§ Problem to work on: Below are some records; quote exactly the lines from the one that contains "of your customers.</span></span>" through the one that contains "to the customer.</span></span>", inclusive, and no others.

§ Dataset entries:
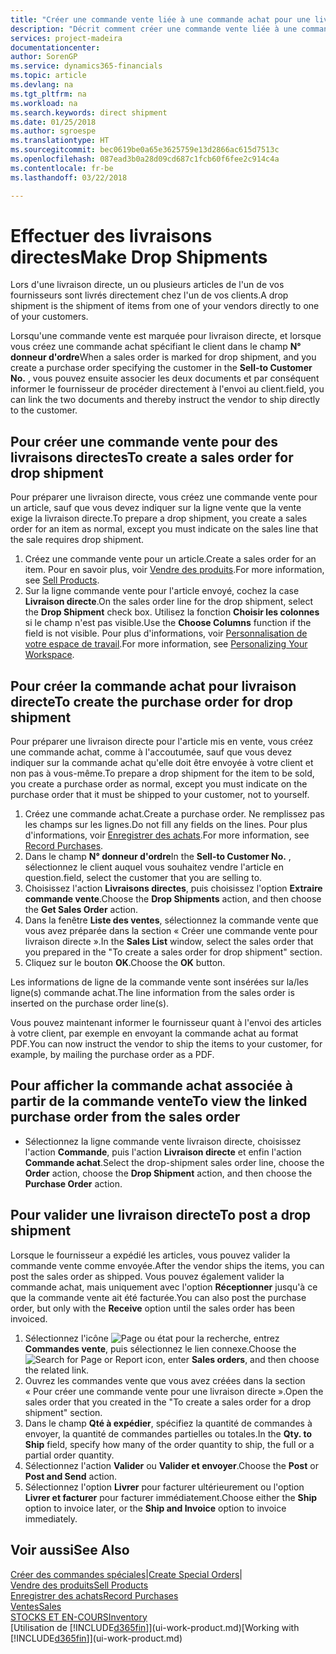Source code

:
 ```yaml
---
title: "Créer une commande vente liée à une commande achat pour une livraison directe | Microsoft Docs"
description: "Décrit comment créer une commande vente liée à une commande achat pour permettre la livraison directe du fournisseur au client."
services: project-madeira
documentationcenter: 
author: SorenGP
ms.service: dynamics365-financials
ms.topic: article
ms.devlang: na
ms.tgt_pltfrm: na
ms.workload: na
ms.search.keywords: direct shipment
ms.date: 01/25/2018
ms.author: sgroespe
ms.translationtype: HT
ms.sourcegitcommit: bec0619be0a65e3625759e13d2866ac615d7513c
ms.openlocfilehash: 087ead3b0a28d09cd687c1fcb60f6fee2c914c4a
ms.contentlocale: fr-be
ms.lasthandoff: 03/22/2018

---
```

# <a name="make-drop-shipments"></a><span data-ttu-id="258a2-103">Effectuer des livraisons directes</span><span class="sxs-lookup"><span data-stu-id="258a2-103">Make Drop Shipments</span></span>
<span data-ttu-id="258a2-104">Lors d'une livraison directe, un ou plusieurs articles de l'un de vos fournisseurs sont livrés directement chez l'un de vos clients.</span><span class="sxs-lookup"><span data-stu-id="258a2-104">A drop shipment is the shipment of items from one of your vendors directly to one of your customers.</span></span>

<span data-ttu-id="258a2-105">Lorsqu'une commande vente est marquée pour livraison directe, et lorsque vous créez une commande achat spécifiant le client dans le champ **N° donneur d'ordre**</span><span class="sxs-lookup"><span data-stu-id="258a2-105">When a sales order is marked for drop shipment, and you create a purchase order specifying the customer in the **Sell-to Customer No.**</span></span> <span data-ttu-id="258a2-106">, vous pouvez ensuite associer les deux documents et par conséquent informer le fournisseur de procéder directement à l'envoi au client.</span><span class="sxs-lookup"><span data-stu-id="258a2-106">field, you can link the two documents and thereby instruct the vendor to ship directly to the customer.</span></span>

## <a name="to-create-a-sales-order-for-drop-shipment"></a><span data-ttu-id="258a2-107">Pour créer une commande vente pour des livraisons directes</span><span class="sxs-lookup"><span data-stu-id="258a2-107">To create a sales order for drop shipment</span></span>
<span data-ttu-id="258a2-108">Pour préparer une livraison directe, vous créez une commande vente pour un article, sauf que vous devez indiquer sur la ligne vente que la vente exige la livraison directe.</span><span class="sxs-lookup"><span data-stu-id="258a2-108">To prepare a drop shipment, you create a sales order for an item as normal, except you must indicate on the sales line that the sale requires drop shipment.</span></span>

1. <span data-ttu-id="258a2-109">Créez une commande vente pour un article.</span><span class="sxs-lookup"><span data-stu-id="258a2-109">Create a sales order for an item.</span></span> <span data-ttu-id="258a2-110">Pour en savoir plus, voir [Vendre des produits](sales-how-sell-products.md).</span><span class="sxs-lookup"><span data-stu-id="258a2-110">For more information, see [Sell Products](sales-how-sell-products.md).</span></span>
2. <span data-ttu-id="258a2-111">Sur la ligne commande vente pour l'article envoyé, cochez la case **Livraison directe**.</span><span class="sxs-lookup"><span data-stu-id="258a2-111">On the sales order line for the drop shipment, select the **Drop Shipment** check box.</span></span> <span data-ttu-id="258a2-112">Utilisez la fonction **Choisir les colonnes** si le champ n'est pas visible.</span><span class="sxs-lookup"><span data-stu-id="258a2-112">Use the **Choose Columns** function if the field is not visible.</span></span> <span data-ttu-id="258a2-113">Pour plus d'informations, voir [Personnalisation de votre espace de travail](ui-personalization-user.md).</span><span class="sxs-lookup"><span data-stu-id="258a2-113">For more information, see [Personalizing Your Workspace](ui-personalization-user.md).</span></span>

## <a name="to-create-the-purchase-order-for-drop-shipment"></a><span data-ttu-id="258a2-114">Pour créer la commande achat pour livraison directe</span><span class="sxs-lookup"><span data-stu-id="258a2-114">To create the purchase order for drop shipment</span></span>
<span data-ttu-id="258a2-115">Pour préparer une livraison directe pour l'article mis en vente, vous créez une commande achat, comme à l'accoutumée, sauf que vous devez indiquer sur la commande achat qu'elle doit être envoyée à votre client et non pas à vous-même.</span><span class="sxs-lookup"><span data-stu-id="258a2-115">To prepare a drop shipment for the item to be sold, you create a purchase order as normal, except you must indicate on the purchase order that it must be shipped to your customer, not to yourself.</span></span>

1. <span data-ttu-id="258a2-116">Créez une commande achat.</span><span class="sxs-lookup"><span data-stu-id="258a2-116">Create a purchase order.</span></span> <span data-ttu-id="258a2-117">Ne remplissez pas les champs sur les lignes.</span><span class="sxs-lookup"><span data-stu-id="258a2-117">Do not fill any fields on the lines.</span></span> <span data-ttu-id="258a2-118">Pour plus d'informations, voir [Enregistrer des achats](purchasing-how-record-purchases.md).</span><span class="sxs-lookup"><span data-stu-id="258a2-118">For more information, see [Record Purchases](purchasing-how-record-purchases.md).</span></span>
2. <span data-ttu-id="258a2-119">Dans le champ **N° donneur d'ordre**</span><span class="sxs-lookup"><span data-stu-id="258a2-119">In the **Sell-to Customer No.**</span></span> <span data-ttu-id="258a2-120">, sélectionnez le client auquel vous souhaitez vendre l'article en question.</span><span class="sxs-lookup"><span data-stu-id="258a2-120">field, select the customer that you are selling to.</span></span>
3. <span data-ttu-id="258a2-121">Choisissez l'action **Livraisons directes**, puis choisissez l'option **Extraire commande vente**.</span><span class="sxs-lookup"><span data-stu-id="258a2-121">Choose the **Drop Shipments** action, and then choose the **Get Sales Order** action.</span></span>
4. <span data-ttu-id="258a2-122">Dans la fenêtre **Liste des ventes**, sélectionnez la commande vente que vous avez préparée dans la section « Créer une commande vente pour livraison directe ».</span><span class="sxs-lookup"><span data-stu-id="258a2-122">In the **Sales List** window, select the sales order that you prepared in the "To create a sales order for drop shipment" section.</span></span>
5. <span data-ttu-id="258a2-123">Cliquez sur le bouton **OK**.</span><span class="sxs-lookup"><span data-stu-id="258a2-123">Choose the **OK** button.</span></span>

<span data-ttu-id="258a2-124">Les informations de ligne de la commande vente sont insérées sur la/les ligne(s) commande achat.</span><span class="sxs-lookup"><span data-stu-id="258a2-124">The line information from the sales order is inserted on the purchase order line(s).</span></span>

<span data-ttu-id="258a2-125">Vous pouvez maintenant informer le fournisseur quant à l'envoi des articles à votre client, par exemple en envoyant la commande achat au format PDF.</span><span class="sxs-lookup"><span data-stu-id="258a2-125">You can now instruct the vendor to ship the items to your customer, for example, by mailing the purchase order as a PDF.</span></span>     

## <a name="to-view-the-linked-purchase-order-from-the-sales-order"></a><span data-ttu-id="258a2-126">Pour afficher la commande achat associée à partir de la commande vente</span><span class="sxs-lookup"><span data-stu-id="258a2-126">To view the linked purchase order from the sales order</span></span>
* <span data-ttu-id="258a2-127">Sélectionnez la ligne commande vente livraison directe, choisissez l'action **Commande**, puis l'action **Livraison directe** et enfin l'action **Commande achat**.</span><span class="sxs-lookup"><span data-stu-id="258a2-127">Select the drop-shipment sales order line, choose the **Order** action, choose the **Drop Shipment** action, and then choose the **Purchase Order** action.</span></span>

## <a name="to-post-a-drop-shipment"></a><span data-ttu-id="258a2-128">Pour valider une livraison directe</span><span class="sxs-lookup"><span data-stu-id="258a2-128">To post a drop shipment</span></span>
<span data-ttu-id="258a2-129">Lorsque le fournisseur a expédié les articles, vous pouvez valider la commande vente comme envoyée.</span><span class="sxs-lookup"><span data-stu-id="258a2-129">After the vendor ships the items, you can post the sales order as shipped.</span></span> <span data-ttu-id="258a2-130">Vous pouvez également valider la commande achat, mais uniquement avec l'option **Réceptionner** jusqu'à ce que la commande vente ait été facturée.</span><span class="sxs-lookup"><span data-stu-id="258a2-130">You can also post the purchase order, but only with the **Receive** option until the sales order has been invoiced.</span></span>

1. <span data-ttu-id="258a2-131">Sélectionnez l'icône ![Page ou état pour la recherche](media/ui-search/search_small.png "Page ou état pour la recherche"), entrez **Commandes vente**, puis sélectionnez le lien connexe.</span><span class="sxs-lookup"><span data-stu-id="258a2-131">Choose the ![Search for Page or Report](media/ui-search/search_small.png "Search for Page or Report icon") icon, enter **Sales orders**, and then choose the related link.</span></span>
2. <span data-ttu-id="258a2-132">Ouvrez les commandes vente que vous avez créées dans la section « Pour créer une commande vente pour une livraison directe ».</span><span class="sxs-lookup"><span data-stu-id="258a2-132">Open the sales order that you created in the "To create a sales order for a drop shipment" section.</span></span>
3. <span data-ttu-id="258a2-133">Dans le champ **Qté à expédier**, spécifiez la quantité de commandes à envoyer, la quantité de commandes partielles ou totales.</span><span class="sxs-lookup"><span data-stu-id="258a2-133">In the **Qty. to Ship** field, specify how many of the order quantity to ship, the full or a partial order quantity.</span></span>
4. <span data-ttu-id="258a2-134">Sélectionnez l'action **Valider** ou **Valider et envoyer**.</span><span class="sxs-lookup"><span data-stu-id="258a2-134">Choose the **Post** or **Post and Send** action.</span></span>
5. <span data-ttu-id="258a2-135">Sélectionnez l'option **Livrer** pour facturer ultérieurement ou l'option **Livrer et facturer** pour facturer immédiatement.</span><span class="sxs-lookup"><span data-stu-id="258a2-135">Choose either the **Ship** option to invoice later, or the **Ship and Invoice** option to invoice immediately.</span></span>

## <a name="see-also"></a><span data-ttu-id="258a2-136">Voir aussi</span><span class="sxs-lookup"><span data-stu-id="258a2-136">See Also</span></span>
<span data-ttu-id="258a2-137">[Créer des commandes spéciales](sales-how-to-create-special-orders.md)|</span><span class="sxs-lookup"><span data-stu-id="258a2-137">[Create Special Orders](sales-how-to-create-special-orders.md)|</span></span>  
[<span data-ttu-id="258a2-138">Vendre des produits</span><span class="sxs-lookup"><span data-stu-id="258a2-138">Sell Products</span></span>](sales-how-sell-products.md)  
[<span data-ttu-id="258a2-139">Enregistrer des achats</span><span class="sxs-lookup"><span data-stu-id="258a2-139">Record Purchases</span></span>](purchasing-how-record-purchases.md)  
[<span data-ttu-id="258a2-140">Ventes</span><span class="sxs-lookup"><span data-stu-id="258a2-140">Sales</span></span>](sales-manage-sales.md)  
[<span data-ttu-id="258a2-141">STOCKS ET EN-COURS</span><span class="sxs-lookup"><span data-stu-id="258a2-141">Inventory</span></span>](inventory-manage-inventory.md)  
<span data-ttu-id="258a2-142">[Utilisation de [!INCLUDE[d365fin](includes/d365fin_md.md)]](ui-work-product.md)</span><span class="sxs-lookup"><span data-stu-id="258a2-142">[Working with [!INCLUDE[d365fin](includes/d365fin_md.md)]](ui-work-product.md)</span></span>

§ Response to the exercise:
<span data-ttu-id="258a2-104">Lors d'une livraison directe, un ou plusieurs articles de l'un de vos fournisseurs sont livrés directement chez l'un de vos clients.</span><span class="sxs-lookup"><span data-stu-id="258a2-104">A drop shipment is the shipment of items from one of your vendors directly to one of your customers.</span></span>

<span data-ttu-id="258a2-105">Lorsqu'une commande vente est marquée pour livraison directe, et lorsque vous créez une commande achat spécifiant le client dans le champ **N° donneur d'ordre**</span><span class="sxs-lookup"><span data-stu-id="258a2-105">When a sales order is marked for drop shipment, and you create a purchase order specifying the customer in the **Sell-to Customer No.**</span></span> <span data-ttu-id="258a2-106">, vous pouvez ensuite associer les deux documents et par conséquent informer le fournisseur de procéder directement à l'envoi au client.</span><span class="sxs-lookup"><span data-stu-id="258a2-106">field, you can link the two documents and thereby instruct the vendor to ship directly to the customer.</span></span>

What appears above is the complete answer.